Consider your Demographic
Your target demographic will determine which accessories are best for your store (affluent, upwardly mobile consumers will tend to favour wine-related accessories more than youthful, value-conscious consumers who might respond better to beer-related items or drink mixes). The image you want your store to project will limit some of the items available to you. A certain number of beer accessories, for example, may seem too forward for a style-conscious retail environment.
Beer Accessories
There are many different accessories for your beer customers: cuzies, coolers, mugs, novelty bottle openers, etc. Some of these items sell well on or near the counter as impulse purchases. The majority of beer sales are to consumers who are brand-loyal, so be careful with logo items.
Wine Accessories
There are a lot more wine-related items available than there are for beer: travel/carry cases, decanters, decanting funnels, Epivacs (for preserving opened wine with a vacuum stopper), corkscrews, bottle tags, and literally thousands of specialty wine glasses.
Many of these are small items that take up little space, and can easily be incorporated into a wine corner. Others can have medium-to-high price tags, and some, such as decanters and glassware, require dedicated display areas or display cases to properly show them. Which ones you choose will be driven by the product mix in your wine section: specialty wine glasses, each designed for a separate varietal are a great choice if you carry a good selection of wines in the $20+ range. If your super-premium wine section isn’t that large, carrying a good, mid-price red and white glass, plus a rotating specialty glass as a tie-in for wine specials is a great way to introduce customers to the pleasures of good glassware.
Decanters and decanting funnels are great hostess gifts, as are specialty corkscrews, so make sure you stock these with presentation boxes to capture gifting possibilities.
Spirit Accessories
If you’re featuring a signature cocktail of the month, look at including all the non-food items used to prepare that cocktail, such as Tabasco or Worcestershire sauce, spices, hibiscus flowers, or rimmers. Liquor flasks are good to stock in your scotch or bourbon aisle.
Inventory Consideration
It’s one thing to begin stocking items, but it’s another to sell them in a reasonable time and make a profit from them. It’s as important to do sales analysis on these items as it is on your liquor products. Remember, just like your alcoholic items, inventory is not an asset. Rather, it is money tied up in stock. For your assets/stock to work for you, they have to move. The more speed they move with, the more money flows through your store and the more marginal contribution flows to you. If you see inventory sitting on a shelf for months on end, that’s cash you can’t use somewhere else in your business.

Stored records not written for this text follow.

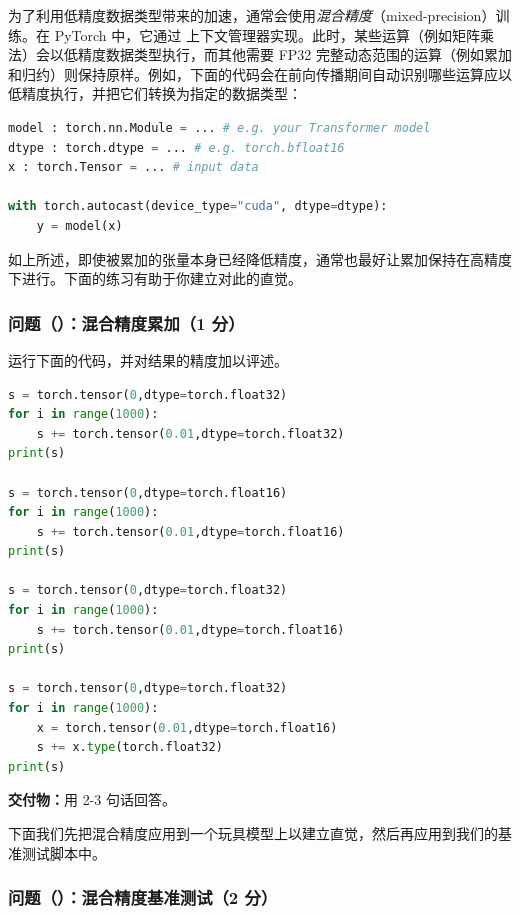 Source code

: 为了利用低精度数据类型带来的加速，通常会使用\emph{混合精度}（mixed-precision）训练。在 PyTorch 中，它通过  上下文管理器实现。此时，某些运算（例如矩阵乘法）会以低精度数据类型执行，而其他需要 FP32 完整动态范围的运算（例如累加和归约）则保持原样。例如，下面的代码会在前向传播期间自动识别哪些运算应以低精度执行，并把它们转换为指定的数据类型：

\begin{lstlisting}[language=Python]
model : torch.nn.Module = ... # e.g. your Transformer model
dtype : torch.dtype = ... # e.g. torch.bfloat16
x : torch.Tensor = ... # input data

with torch.autocast(device_type="cuda", dtype=dtype):
    y = model(x)
\end{lstlisting}

如上所述，即使被累加的张量本身已经降低精度，通常也最好让累加保持在高精度下进行。下面的练习有助于你建立对此的直觉。

\subsubsection*{问题（）：混合精度累加（1 分）}

运行下面的代码，并对结果的精度加以评述。

\begin{lstlisting}[language=Python]
s = torch.tensor(0,dtype=torch.float32)
for i in range(1000):
    s += torch.tensor(0.01,dtype=torch.float32)
print(s)

s = torch.tensor(0,dtype=torch.float16)
for i in range(1000):
    s += torch.tensor(0.01,dtype=torch.float16)
print(s)

s = torch.tensor(0,dtype=torch.float32)
for i in range(1000):
    s += torch.tensor(0.01,dtype=torch.float16)
print(s)

s = torch.tensor(0,dtype=torch.float32)
for i in range(1000):
    x = torch.tensor(0.01,dtype=torch.float16)
    s += x.type(torch.float32)
print(s)
\end{lstlisting}

\textbf{交付物：}用 2-3 句话回答。

下面我们先把混合精度应用到一个玩具模型上以建立直觉，然后再应用到我们的基准测试脚本中。

\subsubsection*{问题（）：混合精度基准测试（2 分）}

If you’re featuring a signature cocktail of the month, look at including all the non-food items used to prepare that cocktail.
There is no one perfect formula for deciding how diverse an inventory to carry, but the quickest way to see what’s working for you is to do a Pareto analysis. Rank sales from highest to lowest over a given period and go down the column until combined sales equals 80% of the total sales. Pareto Analysis predicts that this will come from roughly 20% of the products in your inventory. Be ruthless: floor space must generate revenue, slow sellers have to go.
Sales Tips
Use Good Signage – Call out your impulse items with clear, easy-to-read price tags and signage that tells your customers how to use the product, and the benefits they’ll experience.
Show Savings – If you’re discounting an item, make the discount and savings very clear. Professionally printed signs on good paper will show earnestness, and be sure to put a clear “sale ends date” on your signage. This inspires purchase urgency−“Get them before they’re gone” should be your call to action.
Keep It Clean – If an inventory item has dust or grime on it, it will never sell–certainly not at full price. Displays of glassware must be dusted on a regular basis, at minimum twice per week.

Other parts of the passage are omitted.